Collected data:
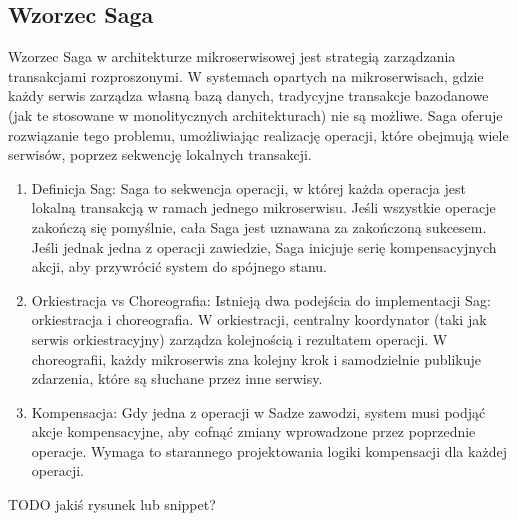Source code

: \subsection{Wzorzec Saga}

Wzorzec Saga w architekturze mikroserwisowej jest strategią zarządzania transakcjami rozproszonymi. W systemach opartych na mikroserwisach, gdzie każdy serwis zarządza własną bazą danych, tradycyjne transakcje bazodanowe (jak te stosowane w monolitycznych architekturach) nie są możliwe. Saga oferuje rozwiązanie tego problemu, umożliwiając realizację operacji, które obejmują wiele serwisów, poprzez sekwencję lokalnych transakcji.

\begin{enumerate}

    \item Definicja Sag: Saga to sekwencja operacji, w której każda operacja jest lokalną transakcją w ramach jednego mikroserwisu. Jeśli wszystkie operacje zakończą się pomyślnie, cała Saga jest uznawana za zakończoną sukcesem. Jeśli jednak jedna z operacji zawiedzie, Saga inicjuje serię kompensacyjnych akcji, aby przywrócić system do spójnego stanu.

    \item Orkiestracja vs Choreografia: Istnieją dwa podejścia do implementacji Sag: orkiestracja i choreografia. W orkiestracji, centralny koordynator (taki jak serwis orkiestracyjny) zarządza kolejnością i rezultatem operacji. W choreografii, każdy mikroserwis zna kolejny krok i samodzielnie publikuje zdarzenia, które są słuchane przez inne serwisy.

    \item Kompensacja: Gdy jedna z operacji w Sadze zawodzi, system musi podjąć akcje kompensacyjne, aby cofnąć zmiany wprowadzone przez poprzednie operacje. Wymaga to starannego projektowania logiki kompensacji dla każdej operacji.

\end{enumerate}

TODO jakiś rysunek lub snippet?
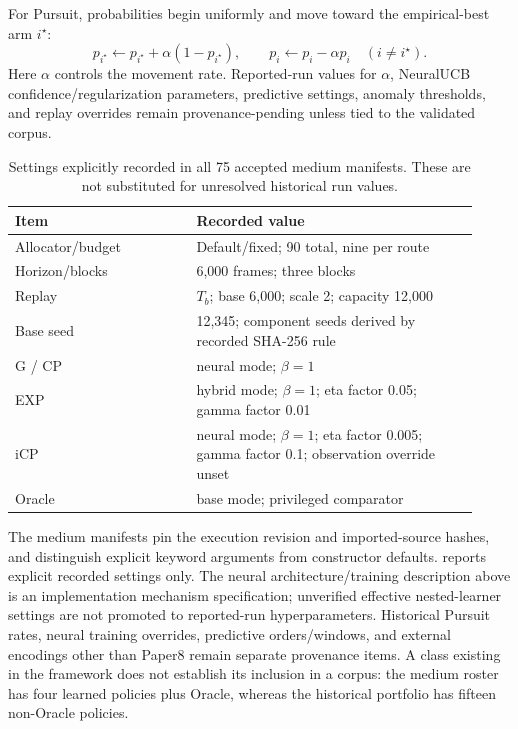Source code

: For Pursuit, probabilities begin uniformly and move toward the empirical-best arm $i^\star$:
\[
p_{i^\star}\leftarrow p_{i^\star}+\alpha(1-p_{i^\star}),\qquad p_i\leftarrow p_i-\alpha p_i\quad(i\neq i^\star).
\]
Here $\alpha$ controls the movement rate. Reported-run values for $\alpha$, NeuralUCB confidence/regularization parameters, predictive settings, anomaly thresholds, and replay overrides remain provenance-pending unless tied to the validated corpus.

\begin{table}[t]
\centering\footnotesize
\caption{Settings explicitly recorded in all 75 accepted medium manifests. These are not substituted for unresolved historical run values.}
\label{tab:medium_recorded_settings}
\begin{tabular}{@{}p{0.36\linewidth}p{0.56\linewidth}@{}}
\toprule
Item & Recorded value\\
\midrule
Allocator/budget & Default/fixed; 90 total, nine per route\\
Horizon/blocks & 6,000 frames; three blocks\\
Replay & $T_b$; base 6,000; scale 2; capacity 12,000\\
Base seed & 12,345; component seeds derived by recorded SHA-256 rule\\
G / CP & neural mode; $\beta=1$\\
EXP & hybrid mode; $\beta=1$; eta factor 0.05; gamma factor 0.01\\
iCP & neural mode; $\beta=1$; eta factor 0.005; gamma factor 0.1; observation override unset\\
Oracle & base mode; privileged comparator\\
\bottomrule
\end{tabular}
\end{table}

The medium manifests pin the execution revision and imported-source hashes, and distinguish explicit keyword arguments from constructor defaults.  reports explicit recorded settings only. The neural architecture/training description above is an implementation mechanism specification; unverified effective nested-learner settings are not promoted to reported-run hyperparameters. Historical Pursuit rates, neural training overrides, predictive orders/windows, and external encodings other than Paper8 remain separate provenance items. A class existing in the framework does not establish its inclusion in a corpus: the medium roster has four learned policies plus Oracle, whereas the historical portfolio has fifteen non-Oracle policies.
* * *
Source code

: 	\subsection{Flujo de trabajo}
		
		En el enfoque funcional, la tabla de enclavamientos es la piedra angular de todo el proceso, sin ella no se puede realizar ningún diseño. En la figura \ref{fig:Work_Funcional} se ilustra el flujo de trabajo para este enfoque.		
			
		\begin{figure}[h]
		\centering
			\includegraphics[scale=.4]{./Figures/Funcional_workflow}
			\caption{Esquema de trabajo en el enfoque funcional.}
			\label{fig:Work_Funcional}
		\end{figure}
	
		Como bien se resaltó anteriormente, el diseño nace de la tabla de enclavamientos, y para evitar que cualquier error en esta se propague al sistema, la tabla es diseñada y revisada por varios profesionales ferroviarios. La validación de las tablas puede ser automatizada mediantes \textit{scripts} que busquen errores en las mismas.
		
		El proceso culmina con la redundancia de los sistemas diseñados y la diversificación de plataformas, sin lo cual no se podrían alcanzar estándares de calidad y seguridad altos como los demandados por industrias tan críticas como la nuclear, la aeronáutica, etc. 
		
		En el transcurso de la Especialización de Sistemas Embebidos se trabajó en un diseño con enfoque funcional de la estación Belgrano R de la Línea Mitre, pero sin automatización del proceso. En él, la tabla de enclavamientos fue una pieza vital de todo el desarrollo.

YOUR TASK: The answer is the lines above between the line holding "En el enfoque funcional, la" and the line holding "En el transcurso", inclusive, each written out exactly, and no others.

OUTPUT:
		En el enfoque funcional, la tabla de enclavamientos es la piedra angular de todo el proceso, sin ella no se puede realizar ningún diseño. En la figura \ref{fig:Work_Funcional} se ilustra el flujo de trabajo para este enfoque.		
			
		\begin{figure}[h]
		\centering
			\includegraphics[scale=.4]{./Figures/Funcional_workflow}
			\caption{Esquema de trabajo en el enfoque funcional.}
			\label{fig:Work_Funcional}
		\end{figure}
	
		Como bien se resaltó anteriormente, el diseño nace de la tabla de enclavamientos, y para evitar que cualquier error en esta se propague al sistema, la tabla es diseñada y revisada por varios profesionales ferroviarios. La validación de las tablas puede ser automatizada mediantes \textit{scripts} que busquen errores en las mismas.
		
		El proceso culmina con la redundancia de los sistemas diseñados y la diversificación de plataformas, sin lo cual no se podrían alcanzar estándares de calidad y seguridad altos como los demandados por industrias tan críticas como la nuclear, la aeronáutica, etc. 
		
		En el transcurso de la Especialización de Sistemas Embebidos se trabajó en un diseño con enfoque funcional de la estación Belgrano R de la Línea Mitre, pero sin automatización del proceso. En él, la tabla de enclavamientos fue una pieza vital de todo el desarrollo.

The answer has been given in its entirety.